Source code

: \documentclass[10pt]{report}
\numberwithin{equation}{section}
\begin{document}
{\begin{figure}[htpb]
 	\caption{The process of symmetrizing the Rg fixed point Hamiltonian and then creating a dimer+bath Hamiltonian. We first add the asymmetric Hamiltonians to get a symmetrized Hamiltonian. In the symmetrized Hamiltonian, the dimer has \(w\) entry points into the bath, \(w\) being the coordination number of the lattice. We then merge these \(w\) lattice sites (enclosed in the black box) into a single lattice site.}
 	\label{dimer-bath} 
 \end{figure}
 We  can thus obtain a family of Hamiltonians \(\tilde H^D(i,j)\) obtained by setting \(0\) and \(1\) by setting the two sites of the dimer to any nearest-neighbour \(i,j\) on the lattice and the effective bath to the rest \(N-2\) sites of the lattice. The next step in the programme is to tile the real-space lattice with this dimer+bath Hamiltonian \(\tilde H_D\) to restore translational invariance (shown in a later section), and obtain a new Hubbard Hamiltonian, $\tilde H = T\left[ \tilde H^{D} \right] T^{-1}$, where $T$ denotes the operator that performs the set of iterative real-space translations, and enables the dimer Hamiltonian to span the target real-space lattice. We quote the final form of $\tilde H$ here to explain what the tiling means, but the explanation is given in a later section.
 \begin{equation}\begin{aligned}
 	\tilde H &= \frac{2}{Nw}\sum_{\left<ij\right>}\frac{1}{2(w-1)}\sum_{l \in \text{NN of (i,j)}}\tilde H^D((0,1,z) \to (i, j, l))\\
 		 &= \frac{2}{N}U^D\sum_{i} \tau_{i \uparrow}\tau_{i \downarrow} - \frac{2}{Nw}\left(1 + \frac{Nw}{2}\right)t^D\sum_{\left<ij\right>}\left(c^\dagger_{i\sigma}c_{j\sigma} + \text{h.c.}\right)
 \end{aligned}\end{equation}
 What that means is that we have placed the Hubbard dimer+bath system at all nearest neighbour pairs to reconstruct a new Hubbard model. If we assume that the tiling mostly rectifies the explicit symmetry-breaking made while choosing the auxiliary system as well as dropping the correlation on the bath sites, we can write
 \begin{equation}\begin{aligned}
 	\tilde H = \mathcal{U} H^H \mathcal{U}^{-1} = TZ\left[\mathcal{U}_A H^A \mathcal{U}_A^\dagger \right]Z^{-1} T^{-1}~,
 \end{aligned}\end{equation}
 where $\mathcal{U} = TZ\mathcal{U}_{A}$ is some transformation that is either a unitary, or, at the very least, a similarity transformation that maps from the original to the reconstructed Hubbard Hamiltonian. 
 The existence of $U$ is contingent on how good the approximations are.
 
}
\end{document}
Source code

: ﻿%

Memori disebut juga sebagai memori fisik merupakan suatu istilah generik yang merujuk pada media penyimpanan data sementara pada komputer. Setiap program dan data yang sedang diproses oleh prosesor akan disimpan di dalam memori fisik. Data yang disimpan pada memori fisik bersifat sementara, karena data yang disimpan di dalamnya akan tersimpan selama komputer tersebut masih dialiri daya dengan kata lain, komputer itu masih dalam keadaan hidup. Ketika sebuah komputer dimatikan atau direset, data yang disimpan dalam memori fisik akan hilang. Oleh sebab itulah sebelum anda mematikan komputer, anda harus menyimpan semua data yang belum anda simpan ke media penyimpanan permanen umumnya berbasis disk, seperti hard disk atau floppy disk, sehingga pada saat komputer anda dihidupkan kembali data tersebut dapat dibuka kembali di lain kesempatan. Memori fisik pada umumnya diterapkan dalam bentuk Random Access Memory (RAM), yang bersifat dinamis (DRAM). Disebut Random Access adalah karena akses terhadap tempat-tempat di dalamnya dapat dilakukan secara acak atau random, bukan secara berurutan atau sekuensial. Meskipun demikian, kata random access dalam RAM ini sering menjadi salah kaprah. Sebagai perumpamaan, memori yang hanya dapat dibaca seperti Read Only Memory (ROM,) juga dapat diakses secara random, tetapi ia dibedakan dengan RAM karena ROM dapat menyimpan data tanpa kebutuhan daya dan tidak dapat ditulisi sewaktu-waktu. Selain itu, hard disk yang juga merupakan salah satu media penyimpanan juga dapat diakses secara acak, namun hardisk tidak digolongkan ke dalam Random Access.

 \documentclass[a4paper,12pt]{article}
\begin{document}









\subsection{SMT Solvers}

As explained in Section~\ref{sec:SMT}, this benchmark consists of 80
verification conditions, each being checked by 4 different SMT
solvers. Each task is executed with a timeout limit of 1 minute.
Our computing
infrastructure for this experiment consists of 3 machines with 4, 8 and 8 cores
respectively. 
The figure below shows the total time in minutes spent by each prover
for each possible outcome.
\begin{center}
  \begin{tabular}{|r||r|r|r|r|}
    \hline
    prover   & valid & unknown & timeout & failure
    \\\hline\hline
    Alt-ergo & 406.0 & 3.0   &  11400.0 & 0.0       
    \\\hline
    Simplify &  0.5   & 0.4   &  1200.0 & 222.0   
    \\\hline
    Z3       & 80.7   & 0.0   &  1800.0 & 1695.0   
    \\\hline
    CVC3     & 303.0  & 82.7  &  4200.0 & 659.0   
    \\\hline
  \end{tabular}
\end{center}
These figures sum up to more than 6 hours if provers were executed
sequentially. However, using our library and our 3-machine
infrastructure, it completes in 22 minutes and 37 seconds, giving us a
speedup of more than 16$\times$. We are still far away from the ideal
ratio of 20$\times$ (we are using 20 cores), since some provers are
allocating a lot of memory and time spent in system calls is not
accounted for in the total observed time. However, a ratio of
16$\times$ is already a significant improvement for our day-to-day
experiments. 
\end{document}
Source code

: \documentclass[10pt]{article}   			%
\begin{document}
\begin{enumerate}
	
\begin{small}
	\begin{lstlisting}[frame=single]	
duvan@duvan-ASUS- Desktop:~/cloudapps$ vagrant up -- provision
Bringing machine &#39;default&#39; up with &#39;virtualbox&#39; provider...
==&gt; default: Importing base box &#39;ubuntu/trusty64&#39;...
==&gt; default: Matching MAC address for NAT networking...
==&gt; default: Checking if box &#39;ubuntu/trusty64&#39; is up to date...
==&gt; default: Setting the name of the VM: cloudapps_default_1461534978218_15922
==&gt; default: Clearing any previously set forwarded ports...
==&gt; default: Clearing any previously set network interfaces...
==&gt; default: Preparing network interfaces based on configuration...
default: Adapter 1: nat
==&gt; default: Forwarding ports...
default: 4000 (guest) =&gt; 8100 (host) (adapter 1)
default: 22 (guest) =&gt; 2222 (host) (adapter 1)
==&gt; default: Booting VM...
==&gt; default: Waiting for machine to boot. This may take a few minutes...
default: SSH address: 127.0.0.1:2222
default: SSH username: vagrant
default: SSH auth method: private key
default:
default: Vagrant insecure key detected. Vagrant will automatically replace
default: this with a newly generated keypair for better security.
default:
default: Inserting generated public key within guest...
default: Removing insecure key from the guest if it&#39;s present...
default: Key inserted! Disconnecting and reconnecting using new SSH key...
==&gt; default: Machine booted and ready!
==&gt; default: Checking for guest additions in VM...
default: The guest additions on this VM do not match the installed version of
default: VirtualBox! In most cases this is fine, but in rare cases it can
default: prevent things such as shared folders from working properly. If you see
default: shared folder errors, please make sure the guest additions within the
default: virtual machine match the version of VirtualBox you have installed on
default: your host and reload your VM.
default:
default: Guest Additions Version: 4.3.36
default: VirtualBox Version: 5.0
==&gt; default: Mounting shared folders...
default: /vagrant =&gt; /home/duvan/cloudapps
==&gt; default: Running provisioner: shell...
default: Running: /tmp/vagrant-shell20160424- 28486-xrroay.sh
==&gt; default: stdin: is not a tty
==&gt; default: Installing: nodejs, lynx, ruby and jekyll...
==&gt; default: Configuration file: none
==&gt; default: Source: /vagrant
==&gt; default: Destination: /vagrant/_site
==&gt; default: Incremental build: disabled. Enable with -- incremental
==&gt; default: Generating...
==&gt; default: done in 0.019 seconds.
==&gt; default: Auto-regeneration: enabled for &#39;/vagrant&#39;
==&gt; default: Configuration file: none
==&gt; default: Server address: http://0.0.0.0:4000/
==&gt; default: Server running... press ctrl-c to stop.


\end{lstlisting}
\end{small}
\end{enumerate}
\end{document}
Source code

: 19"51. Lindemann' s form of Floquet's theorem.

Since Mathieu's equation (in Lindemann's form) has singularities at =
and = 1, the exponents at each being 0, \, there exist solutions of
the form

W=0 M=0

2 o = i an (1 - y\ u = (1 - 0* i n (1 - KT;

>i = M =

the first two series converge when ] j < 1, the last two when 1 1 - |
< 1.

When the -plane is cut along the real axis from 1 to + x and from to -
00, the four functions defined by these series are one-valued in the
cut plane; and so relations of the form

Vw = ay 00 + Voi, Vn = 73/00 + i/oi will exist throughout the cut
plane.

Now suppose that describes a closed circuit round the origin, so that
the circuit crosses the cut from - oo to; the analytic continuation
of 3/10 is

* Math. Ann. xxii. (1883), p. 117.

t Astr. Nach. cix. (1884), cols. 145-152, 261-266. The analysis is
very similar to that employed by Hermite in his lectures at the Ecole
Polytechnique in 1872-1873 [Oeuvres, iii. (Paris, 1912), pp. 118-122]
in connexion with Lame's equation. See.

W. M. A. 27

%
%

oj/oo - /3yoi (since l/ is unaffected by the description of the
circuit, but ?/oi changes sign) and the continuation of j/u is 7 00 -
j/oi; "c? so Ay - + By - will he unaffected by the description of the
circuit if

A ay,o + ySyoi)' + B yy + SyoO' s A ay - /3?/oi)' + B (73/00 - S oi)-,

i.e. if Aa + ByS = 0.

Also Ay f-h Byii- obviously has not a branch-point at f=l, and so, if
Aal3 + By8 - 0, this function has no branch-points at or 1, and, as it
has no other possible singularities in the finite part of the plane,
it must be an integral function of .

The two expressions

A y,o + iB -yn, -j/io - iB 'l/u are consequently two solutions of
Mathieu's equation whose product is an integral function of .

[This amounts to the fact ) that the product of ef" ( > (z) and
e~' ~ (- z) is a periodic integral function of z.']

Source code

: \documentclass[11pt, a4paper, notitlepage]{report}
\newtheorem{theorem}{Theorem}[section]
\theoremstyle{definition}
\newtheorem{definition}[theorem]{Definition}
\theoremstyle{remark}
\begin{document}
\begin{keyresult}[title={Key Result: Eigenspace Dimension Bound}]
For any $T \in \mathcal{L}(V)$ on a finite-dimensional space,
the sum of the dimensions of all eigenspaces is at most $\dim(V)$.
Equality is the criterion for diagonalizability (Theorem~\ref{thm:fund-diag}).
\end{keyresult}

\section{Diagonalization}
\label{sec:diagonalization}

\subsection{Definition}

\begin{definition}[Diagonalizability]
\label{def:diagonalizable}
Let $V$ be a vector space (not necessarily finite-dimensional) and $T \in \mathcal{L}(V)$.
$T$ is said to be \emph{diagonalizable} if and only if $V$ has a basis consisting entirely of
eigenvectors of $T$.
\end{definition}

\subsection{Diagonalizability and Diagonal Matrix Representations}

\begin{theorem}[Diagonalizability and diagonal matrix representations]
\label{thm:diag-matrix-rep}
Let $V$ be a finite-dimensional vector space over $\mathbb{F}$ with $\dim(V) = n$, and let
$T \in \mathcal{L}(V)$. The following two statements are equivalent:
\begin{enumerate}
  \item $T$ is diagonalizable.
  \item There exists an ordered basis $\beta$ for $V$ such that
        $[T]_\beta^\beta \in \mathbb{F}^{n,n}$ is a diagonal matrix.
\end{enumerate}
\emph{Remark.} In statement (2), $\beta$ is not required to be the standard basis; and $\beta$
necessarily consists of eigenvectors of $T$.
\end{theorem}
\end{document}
——————————
**TO DO:** Wherever the word "emph" turns up in the material, copy the whole line.

**ANSWER TO THIS EXERCISE:**
$T$ is said to be \emph{diagonalizable} if and only if $V$ has a basis consisting entirely of
\emph{Remark.} In statement (2), $\beta$ is not required to be the standard basis; and $\beta$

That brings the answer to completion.